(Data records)
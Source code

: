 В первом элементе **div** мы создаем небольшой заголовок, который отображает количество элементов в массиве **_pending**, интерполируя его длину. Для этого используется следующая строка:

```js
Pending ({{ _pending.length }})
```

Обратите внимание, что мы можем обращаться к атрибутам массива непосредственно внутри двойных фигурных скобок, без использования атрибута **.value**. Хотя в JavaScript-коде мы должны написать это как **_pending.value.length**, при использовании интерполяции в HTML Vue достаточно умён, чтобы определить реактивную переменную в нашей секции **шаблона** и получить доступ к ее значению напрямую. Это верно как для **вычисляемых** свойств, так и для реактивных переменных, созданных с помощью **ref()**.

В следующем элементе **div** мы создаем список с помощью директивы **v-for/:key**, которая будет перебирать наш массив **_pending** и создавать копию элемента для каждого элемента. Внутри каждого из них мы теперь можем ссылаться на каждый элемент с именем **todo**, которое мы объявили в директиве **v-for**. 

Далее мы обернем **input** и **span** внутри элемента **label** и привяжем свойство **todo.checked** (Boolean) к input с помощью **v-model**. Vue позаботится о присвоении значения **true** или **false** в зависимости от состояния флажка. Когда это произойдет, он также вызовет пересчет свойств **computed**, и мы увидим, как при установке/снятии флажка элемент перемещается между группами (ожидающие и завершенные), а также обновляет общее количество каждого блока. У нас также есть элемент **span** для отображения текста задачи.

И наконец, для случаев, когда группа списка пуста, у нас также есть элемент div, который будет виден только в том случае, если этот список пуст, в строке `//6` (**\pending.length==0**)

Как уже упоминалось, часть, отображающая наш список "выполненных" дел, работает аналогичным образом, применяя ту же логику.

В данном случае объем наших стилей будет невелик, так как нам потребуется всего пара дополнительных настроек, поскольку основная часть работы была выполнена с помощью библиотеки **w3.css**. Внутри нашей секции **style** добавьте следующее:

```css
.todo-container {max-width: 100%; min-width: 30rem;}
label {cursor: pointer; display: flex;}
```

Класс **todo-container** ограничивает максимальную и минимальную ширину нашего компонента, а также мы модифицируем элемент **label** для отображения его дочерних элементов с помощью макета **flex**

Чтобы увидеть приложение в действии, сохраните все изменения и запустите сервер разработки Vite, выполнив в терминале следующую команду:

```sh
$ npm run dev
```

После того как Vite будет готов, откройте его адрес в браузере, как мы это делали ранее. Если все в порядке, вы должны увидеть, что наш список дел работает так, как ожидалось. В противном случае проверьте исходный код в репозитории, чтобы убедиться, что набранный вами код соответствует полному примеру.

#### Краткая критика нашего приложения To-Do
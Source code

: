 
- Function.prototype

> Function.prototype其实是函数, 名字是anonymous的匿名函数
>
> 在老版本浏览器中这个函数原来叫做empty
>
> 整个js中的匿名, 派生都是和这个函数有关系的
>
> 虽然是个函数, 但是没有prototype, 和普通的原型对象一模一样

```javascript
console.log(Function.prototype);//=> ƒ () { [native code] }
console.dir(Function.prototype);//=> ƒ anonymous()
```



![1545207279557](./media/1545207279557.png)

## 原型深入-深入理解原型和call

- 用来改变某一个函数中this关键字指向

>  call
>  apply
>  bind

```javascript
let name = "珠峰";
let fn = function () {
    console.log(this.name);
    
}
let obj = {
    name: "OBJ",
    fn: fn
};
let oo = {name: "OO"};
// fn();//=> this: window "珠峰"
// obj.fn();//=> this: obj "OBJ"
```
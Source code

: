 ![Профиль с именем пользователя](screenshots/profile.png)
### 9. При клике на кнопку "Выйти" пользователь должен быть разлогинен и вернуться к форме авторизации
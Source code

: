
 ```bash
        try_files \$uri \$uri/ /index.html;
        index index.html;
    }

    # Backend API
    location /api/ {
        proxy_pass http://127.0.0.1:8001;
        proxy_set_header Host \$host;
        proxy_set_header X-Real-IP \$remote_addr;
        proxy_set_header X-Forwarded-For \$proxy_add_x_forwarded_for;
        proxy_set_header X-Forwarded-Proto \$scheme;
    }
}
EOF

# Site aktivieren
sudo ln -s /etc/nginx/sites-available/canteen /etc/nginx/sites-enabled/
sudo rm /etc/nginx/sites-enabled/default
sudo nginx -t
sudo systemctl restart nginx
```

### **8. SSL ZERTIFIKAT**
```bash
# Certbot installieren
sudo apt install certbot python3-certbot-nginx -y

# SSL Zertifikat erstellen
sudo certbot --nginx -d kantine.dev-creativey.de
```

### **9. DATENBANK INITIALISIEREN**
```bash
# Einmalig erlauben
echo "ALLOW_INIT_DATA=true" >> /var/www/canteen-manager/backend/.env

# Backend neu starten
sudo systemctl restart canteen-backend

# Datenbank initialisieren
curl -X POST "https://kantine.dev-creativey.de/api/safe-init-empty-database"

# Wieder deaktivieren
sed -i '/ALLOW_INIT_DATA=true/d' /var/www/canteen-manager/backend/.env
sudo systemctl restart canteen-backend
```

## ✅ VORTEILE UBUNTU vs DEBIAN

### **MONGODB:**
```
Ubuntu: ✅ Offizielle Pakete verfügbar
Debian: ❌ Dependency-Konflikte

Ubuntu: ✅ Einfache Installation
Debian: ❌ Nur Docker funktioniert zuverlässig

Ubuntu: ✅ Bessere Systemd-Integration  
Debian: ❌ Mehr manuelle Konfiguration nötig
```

▶ _What needs to be done_
Write out the entries verbatim, all of them.

▶ _Exercise result_
Source code

: В первом элементе **div** мы создаем небольшой заголовок, который отображает количество элементов в массиве **_pending**, интерполируя его длину. Для этого используется следующая строка:

```js
Pending ({{ _pending.length }})
```

Обратите внимание, что мы можем обращаться к атрибутам массива непосредственно внутри двойных фигурных скобок, без использования атрибута **.value**. Хотя в JavaScript-коде мы должны написать это как **_pending.value.length**, при использовании интерполяции в HTML Vue достаточно умён, чтобы определить реактивную переменную в нашей секции **шаблона** и получить доступ к ее значению напрямую. Это верно как для **вычисляемых** свойств, так и для реактивных переменных, созданных с помощью **ref()**.

В следующем элементе **div** мы создаем список с помощью директивы **v-for/:key**, которая будет перебирать наш массив **_pending** и создавать копию элемента для каждого элемента. Внутри каждого из них мы теперь можем ссылаться на каждый элемент с именем **todo**, которое мы объявили в директиве **v-for**. 

Далее мы обернем **input** и **span** внутри элемента **label** и привяжем свойство **todo.checked** (Boolean) к input с помощью **v-model**. Vue позаботится о присвоении значения **true** или **false** в зависимости от состояния флажка. Когда это произойдет, он также вызовет пересчет свойств **computed**, и мы увидим, как при установке/снятии флажка элемент перемещается между группами (ожидающие и завершенные), а также обновляет общее количество каждого блока. У нас также есть элемент **span** для отображения текста задачи.

И наконец, для случаев, когда группа списка пуста, у нас также есть элемент div, который будет виден только в том случае, если этот список пуст, в строке `//6` (**\pending.length==0**)

Как уже упоминалось, часть, отображающая наш список "выполненных" дел, работает аналогичным образом, применяя ту же логику.

В данном случае объем наших стилей будет невелик, так как нам потребуется всего пара дополнительных настроек, поскольку основная часть работы была выполнена с помощью библиотеки **w3.css**. Внутри нашей секции **style** добавьте следующее:

```css
.todo-container {max-width: 100%; min-width: 30rem;}
label {cursor: pointer; display: flex;}
```

Класс **todo-container** ограничивает максимальную и минимальную ширину нашего компонента, а также мы модифицируем элемент **label** для отображения его дочерних элементов с помощью макета **flex**

Чтобы увидеть приложение в действии, сохраните все изменения и запустите сервер разработки Vite, выполнив в терминале следующую команду:

```sh
$ npm run dev
```

После того как Vite будет готов, откройте его адрес в браузере, как мы это делали ранее. Если все в порядке, вы должны увидеть, что наш список дел работает так, как ожидалось. В противном случае проверьте исходный код в репозитории, чтобы убедиться, что набранный вами код соответствует полному примеру.

#### Краткая критика нашего приложения To-Do
Source code

: 
- Function.prototype

> Function.prototype其实是函数, 名字是anonymous的匿名函数
>
> 在老版本浏览器中这个函数原来叫做empty
>
> 整个js中的匿名, 派生都是和这个函数有关系的
>
> 虽然是个函数, 但是没有prototype, 和普通的原型对象一模一样

```javascript
console.log(Function.prototype);//=> ƒ () { [native code] }
console.dir(Function.prototype);//=> ƒ anonymous()
```



![1545207279557](./media/1545207279557.png)

## 原型深入-深入理解原型和call

- 用来改变某一个函数中this关键字指向

>  call
>  apply
>  bind

```javascript
let name = "珠峰";
let fn = function () {
    console.log(this.name);
    
}
let obj = {
    name: "OBJ",
    fn: fn
};
let oo = {name: "OO"};
// fn();//=> this: window "珠峰"
// obj.fn();//=> this: obj "OBJ"
```
Source code

: ![Профиль с именем пользователя](screenshots/profile.png)
### 9. При клике на кнопку "Выйти" пользователь должен быть разлогинен и вернуться к форме авторизации
Source code

:
 ```bash
        try_files \$uri \$uri/ /index.html;
        index index.html;
    }

    # Backend API
    location /api/ {
        proxy_pass http://127.0.0.1:8001;
        proxy_set_header Host \$host;
        proxy_set_header X-Real-IP \$remote_addr;
        proxy_set_header X-Forwarded-For \$proxy_add_x_forwarded_for;
        proxy_set_header X-Forwarded-Proto \$scheme;
    }
}
EOF

# Site aktivieren
sudo ln -s /etc/nginx/sites-available/canteen /etc/nginx/sites-enabled/
sudo rm /etc/nginx/sites-enabled/default
sudo nginx -t
sudo systemctl restart nginx
```

### **8. SSL ZERTIFIKAT**
```bash
# Certbot installieren
sudo apt install certbot python3-certbot-nginx -y

# SSL Zertifikat erstellen
sudo certbot --nginx -d kantine.dev-creativey.de
```

### **9. DATENBANK INITIALISIEREN**
```bash
# Einmalig erlauben
echo "ALLOW_INIT_DATA=true" >> /var/www/canteen-manager/backend/.env

# Backend neu starten
sudo systemctl restart canteen-backend

# Datenbank initialisieren
curl -X POST "https://kantine.dev-creativey.de/api/safe-init-empty-database"

# Wieder deaktivieren
sed -i '/ALLOW_INIT_DATA=true/d' /var/www/canteen-manager/backend/.env
sudo systemctl restart canteen-backend
```

## ✅ VORTEILE UBUNTU vs DEBIAN

### **MONGODB:**
```
Ubuntu: ✅ Offizielle Pakete verfügbar
Debian: ❌ Dependency-Konflikte

Ubuntu: ✅ Einfache Installation
Debian: ❌ Nur Docker funktioniert zuverlässig

Ubuntu: ✅ Bessere Systemd-Integration  
Debian: ❌ Mehr manuelle Konfiguration nötig
```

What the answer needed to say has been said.